(Data entries)
::::
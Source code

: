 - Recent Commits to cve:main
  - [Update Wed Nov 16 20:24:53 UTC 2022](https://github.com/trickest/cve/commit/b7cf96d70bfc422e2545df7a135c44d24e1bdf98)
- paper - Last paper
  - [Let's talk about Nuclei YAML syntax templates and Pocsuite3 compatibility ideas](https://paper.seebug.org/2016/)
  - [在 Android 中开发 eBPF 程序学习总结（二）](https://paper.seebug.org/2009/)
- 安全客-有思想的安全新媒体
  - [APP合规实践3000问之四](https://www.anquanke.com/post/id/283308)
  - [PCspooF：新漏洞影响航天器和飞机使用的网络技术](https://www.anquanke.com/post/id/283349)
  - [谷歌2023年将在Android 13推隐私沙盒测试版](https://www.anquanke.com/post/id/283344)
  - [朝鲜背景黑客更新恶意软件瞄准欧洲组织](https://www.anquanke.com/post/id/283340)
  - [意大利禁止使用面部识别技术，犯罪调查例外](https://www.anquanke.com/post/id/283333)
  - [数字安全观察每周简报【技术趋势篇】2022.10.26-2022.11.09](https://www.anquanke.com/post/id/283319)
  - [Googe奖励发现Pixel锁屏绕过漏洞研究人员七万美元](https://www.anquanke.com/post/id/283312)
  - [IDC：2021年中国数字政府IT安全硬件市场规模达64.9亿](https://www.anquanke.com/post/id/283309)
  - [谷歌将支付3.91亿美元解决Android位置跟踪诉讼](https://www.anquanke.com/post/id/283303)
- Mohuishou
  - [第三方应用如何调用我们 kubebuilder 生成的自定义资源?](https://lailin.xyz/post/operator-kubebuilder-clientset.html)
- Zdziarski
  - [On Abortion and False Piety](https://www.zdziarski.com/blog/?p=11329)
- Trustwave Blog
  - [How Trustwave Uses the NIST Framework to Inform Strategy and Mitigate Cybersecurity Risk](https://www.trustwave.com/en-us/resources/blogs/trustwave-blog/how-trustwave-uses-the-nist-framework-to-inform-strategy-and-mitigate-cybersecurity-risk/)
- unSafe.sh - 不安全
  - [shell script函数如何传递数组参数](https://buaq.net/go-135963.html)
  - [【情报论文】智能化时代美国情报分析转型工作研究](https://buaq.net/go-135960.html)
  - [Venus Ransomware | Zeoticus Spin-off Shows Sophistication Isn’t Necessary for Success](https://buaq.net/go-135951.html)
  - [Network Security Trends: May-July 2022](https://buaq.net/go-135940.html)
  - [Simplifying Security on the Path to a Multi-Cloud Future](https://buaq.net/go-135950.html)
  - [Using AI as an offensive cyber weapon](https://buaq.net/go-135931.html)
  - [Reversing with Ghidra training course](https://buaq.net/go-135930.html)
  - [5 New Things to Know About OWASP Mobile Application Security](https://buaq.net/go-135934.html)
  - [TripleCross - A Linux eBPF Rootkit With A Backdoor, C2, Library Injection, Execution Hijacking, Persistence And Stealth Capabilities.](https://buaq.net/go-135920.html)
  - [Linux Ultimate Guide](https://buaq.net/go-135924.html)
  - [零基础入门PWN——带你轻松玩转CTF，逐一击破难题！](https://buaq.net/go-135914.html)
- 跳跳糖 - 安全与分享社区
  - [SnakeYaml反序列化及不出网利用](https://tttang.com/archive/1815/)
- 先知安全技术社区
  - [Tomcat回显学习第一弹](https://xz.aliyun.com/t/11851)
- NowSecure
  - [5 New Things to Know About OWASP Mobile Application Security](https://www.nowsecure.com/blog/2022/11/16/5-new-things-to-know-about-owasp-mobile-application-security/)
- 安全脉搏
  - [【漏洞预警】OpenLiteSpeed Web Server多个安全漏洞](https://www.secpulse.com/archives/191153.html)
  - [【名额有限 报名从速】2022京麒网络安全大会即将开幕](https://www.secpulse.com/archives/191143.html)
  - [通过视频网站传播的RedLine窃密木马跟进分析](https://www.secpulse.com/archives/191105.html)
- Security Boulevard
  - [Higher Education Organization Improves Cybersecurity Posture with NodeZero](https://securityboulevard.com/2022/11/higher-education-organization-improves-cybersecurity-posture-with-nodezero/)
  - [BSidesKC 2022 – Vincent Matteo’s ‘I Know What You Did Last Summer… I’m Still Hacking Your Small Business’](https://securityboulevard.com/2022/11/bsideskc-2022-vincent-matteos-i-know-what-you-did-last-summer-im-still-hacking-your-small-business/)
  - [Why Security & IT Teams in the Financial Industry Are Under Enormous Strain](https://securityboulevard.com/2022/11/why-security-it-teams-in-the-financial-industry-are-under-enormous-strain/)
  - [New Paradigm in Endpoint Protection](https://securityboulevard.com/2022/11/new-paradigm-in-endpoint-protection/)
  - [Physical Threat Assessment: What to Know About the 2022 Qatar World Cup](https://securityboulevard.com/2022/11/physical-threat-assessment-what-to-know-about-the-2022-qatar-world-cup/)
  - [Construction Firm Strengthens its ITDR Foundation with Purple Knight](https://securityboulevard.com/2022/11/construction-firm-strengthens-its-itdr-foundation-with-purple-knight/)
::::
**TASK REQUIREMENTS**
Make an exact transcription of all the records.

**REPLY**
Source code

: - Recent Commits to cve:main
  - [Update Wed Nov 16 20:24:53 UTC 2022](https://github.com/trickest/cve/commit/b7cf96d70bfc422e2545df7a135c44d24e1bdf98)
- paper - Last paper
  - [Let's talk about Nuclei YAML syntax templates and Pocsuite3 compatibility ideas](https://paper.seebug.org/2016/)
  - [在 Android 中开发 eBPF 程序学习总结（二）](https://paper.seebug.org/2009/)
- 安全客-有思想的安全新媒体
  - [APP合规实践3000问之四](https://www.anquanke.com/post/id/283308)
  - [PCspooF：新漏洞影响航天器和飞机使用的网络技术](https://www.anquanke.com/post/id/283349)
  - [谷歌2023年将在Android 13推隐私沙盒测试版](https://www.anquanke.com/post/id/283344)
  - [朝鲜背景黑客更新恶意软件瞄准欧洲组织](https://www.anquanke.com/post/id/283340)
  - [意大利禁止使用面部识别技术，犯罪调查例外](https://www.anquanke.com/post/id/283333)
  - [数字安全观察每周简报【技术趋势篇】2022.10.26-2022.11.09](https://www.anquanke.com/post/id/283319)
  - [Googe奖励发现Pixel锁屏绕过漏洞研究人员七万美元](https://www.anquanke.com/post/id/283312)
  - [IDC：2021年中国数字政府IT安全硬件市场规模达64.9亿](https://www.anquanke.com/post/id/283309)
  - [谷歌将支付3.91亿美元解决Android位置跟踪诉讼](https://www.anquanke.com/post/id/283303)
- Mohuishou
  - [第三方应用如何调用我们 kubebuilder 生成的自定义资源?](https://lailin.xyz/post/operator-kubebuilder-clientset.html)
- Zdziarski
  - [On Abortion and False Piety](https://www.zdziarski.com/blog/?p=11329)
- Trustwave Blog
  - [How Trustwave Uses the NIST Framework to Inform Strategy and Mitigate Cybersecurity Risk](https://www.trustwave.com/en-us/resources/blogs/trustwave-blog/how-trustwave-uses-the-nist-framework-to-inform-strategy-and-mitigate-cybersecurity-risk/)
- unSafe.sh - 不安全
  - [shell script函数如何传递数组参数](https://buaq.net/go-135963.html)
  - [【情报论文】智能化时代美国情报分析转型工作研究](https://buaq.net/go-135960.html)
  - [Venus Ransomware | Zeoticus Spin-off Shows Sophistication Isn’t Necessary for Success](https://buaq.net/go-135951.html)
  - [Network Security Trends: May-July 2022](https://buaq.net/go-135940.html)
  - [Simplifying Security on the Path to a Multi-Cloud Future](https://buaq.net/go-135950.html)
  - [Using AI as an offensive cyber weapon](https://buaq.net/go-135931.html)
  - [Reversing with Ghidra training course](https://buaq.net/go-135930.html)
  - [5 New Things to Know About OWASP Mobile Application Security](https://buaq.net/go-135934.html)
  - [TripleCross - A Linux eBPF Rootkit With A Backdoor, C2, Library Injection, Execution Hijacking, Persistence And Stealth Capabilities.](https://buaq.net/go-135920.html)
  - [Linux Ultimate Guide](https://buaq.net/go-135924.html)
  - [零基础入门PWN——带你轻松玩转CTF，逐一击破难题！](https://buaq.net/go-135914.html)
- 跳跳糖 - 安全与分享社区
  - [SnakeYaml反序列化及不出网利用](https://tttang.com/archive/1815/)
- 先知安全技术社区
  - [Tomcat回显学习第一弹](https://xz.aliyun.com/t/11851)
- NowSecure
  - [5 New Things to Know About OWASP Mobile Application Security](https://www.nowsecure.com/blog/2022/11/16/5-new-things-to-know-about-owasp-mobile-application-security/)
- 安全脉搏
  - [【漏洞预警】OpenLiteSpeed Web Server多个安全漏洞](https://www.secpulse.com/archives/191153.html)
  - [【名额有限 报名从速】2022京麒网络安全大会即将开幕](https://www.secpulse.com/archives/191143.html)
  - [通过视频网站传播的RedLine窃密木马跟进分析](https://www.secpulse.com/archives/191105.html)
- Security Boulevard
  - [Higher Education Organization Improves Cybersecurity Posture with NodeZero](https://securityboulevard.com/2022/11/higher-education-organization-improves-cybersecurity-posture-with-nodezero/)
  - [BSidesKC 2022 – Vincent Matteo’s ‘I Know What You Did Last Summer… I’m Still Hacking Your Small Business’](https://securityboulevard.com/2022/11/bsideskc-2022-vincent-matteos-i-know-what-you-did-last-summer-im-still-hacking-your-small-business/)
  - [Why Security & IT Teams in the Financial Industry Are Under Enormous Strain](https://securityboulevard.com/2022/11/why-security-it-teams-in-the-financial-industry-are-under-enormous-strain/)
  - [New Paradigm in Endpoint Protection](https://securityboulevard.com/2022/11/new-paradigm-in-endpoint-protection/)
  - [Physical Threat Assessment: What to Know About the 2022 Qatar World Cup](https://securityboulevard.com/2022/11/physical-threat-assessment-what-to-know-about-the-2022-qatar-world-cup/)
  - [Construction Firm Strengthens its ITDR Foundation with Purple Knight](https://securityboulevard.com/2022/11/construction-firm-strengthens-its-itdr-foundation-with-purple-knight/)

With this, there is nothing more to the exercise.